Hi guys Im selling my boat that ive had for a couple of years now its a 15 foot flat bottom with a 40LB trolling motor 35 horse power Evinrude, I built a treated deck on the front and a ridged rail to keep me from going swimming I have a 400 watt high pressure sodium light mounted in the front which can be seen in the pics at night but since then Ive added two 150 watt high pressure sodium lights on the sides, you can see them in the day pics, I replaced the water pump and foot oil late last season she still pisses like a horse I just recently replaced the bearing in the trailer and new bearing buddys and last season new rims and tires and a spare. The boats old and ugly like me but has had alot of flounder and sheeps head blood in it we have had 3 adults in it and two kids just riding around, GIGGING it does really good with two grown folks maybe one more.

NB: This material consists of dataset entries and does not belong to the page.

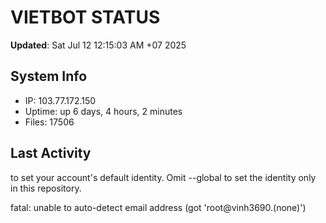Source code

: # VIETBOT STATUS
**Updated**: Sat Jul 12 12:15:03 AM +07 2025

## System Info
- IP: 103.77.172.150
- Uptime: up 6 days, 4 hours, 2 minutes
- Files: 17506

## Last Activity

to set your account's default identity.
Omit --global to set the identity only in this repository.

fatal: unable to auto-detect email address (got 'root@vinh3690.(none)')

Ive been all around dauphin Island, bayou la batre, fort morgan area, Orange Beach nothing wrong what so ever all its missing is a genarator , I live by Big creek lake in west mobile we can take it for spin if anybody want to check it out . thanks Frank Bunkley 251 - 518 - 8500 $2,500 O yeah this is not a boat for your girl friend to lay out on this is a meat boat old ugly and tough lol:thumbsup:


----------



## Flounder9.75 (Sep 28, 2007)

I guess this means you've got your other boat finished and ready to go.


----------



## GIggaMon (Sep 29, 2010)

Flounder9.75 said:


> I guess this means you've got your other boat finished and ready to go.


 Nope I need more money to finish it lol and my wife keeps asking me why do you need two boats ? I said just in case lol She said ones got to go.


----------



## Flounder9.75 (Sep 28, 2007)

Tell her you need a backup until your finished or you'll be like me somewhat Boatless


----------



## GIggaMon (Sep 29, 2010)

GIggaMon said:


> Hi guys Im selling my boat that ive had for a couple of years now its a 15 foot flat bottom with a 40LB trolling motor 35 horse power Evinrude, I built a treated deck on the front and a ridged rail to keep me from going swimming I have a 400 watt high pressure sodium light mounted in the front which can be seen in the pics at night but since then Ive added two 150 watt high pressure sodium lights on the sides, you can see them in the day pics, I replaced the water pump and foot oil late last season she still pisses like a horse I just recently replaced the bearing in the trailer and new bearing buddys and last season new rims and tires and a spare. The boats old and ugly like me but has had alot of flounder and sheeps head blood in it we have had 3 adults in it and two kids just riding around, GIGGING it does really good with two grown folks maybe one more. Ive been all around dauphin Island, bayou la batre, fort morgan area, Orange Beach nothing wrong what so ever all its missing is a genarator , I live by Big creek lake in west mobile we can take it for spin if anybody want to check it out . thanks Frank Bunkley 251 - 518 - 8500 $2,500 O yeah this is not a boat for your girl friend to lay out on this is a meat boat old ugly and tough lol:thumbsup:


 Correction 2,200 cash money:thumbup:


----------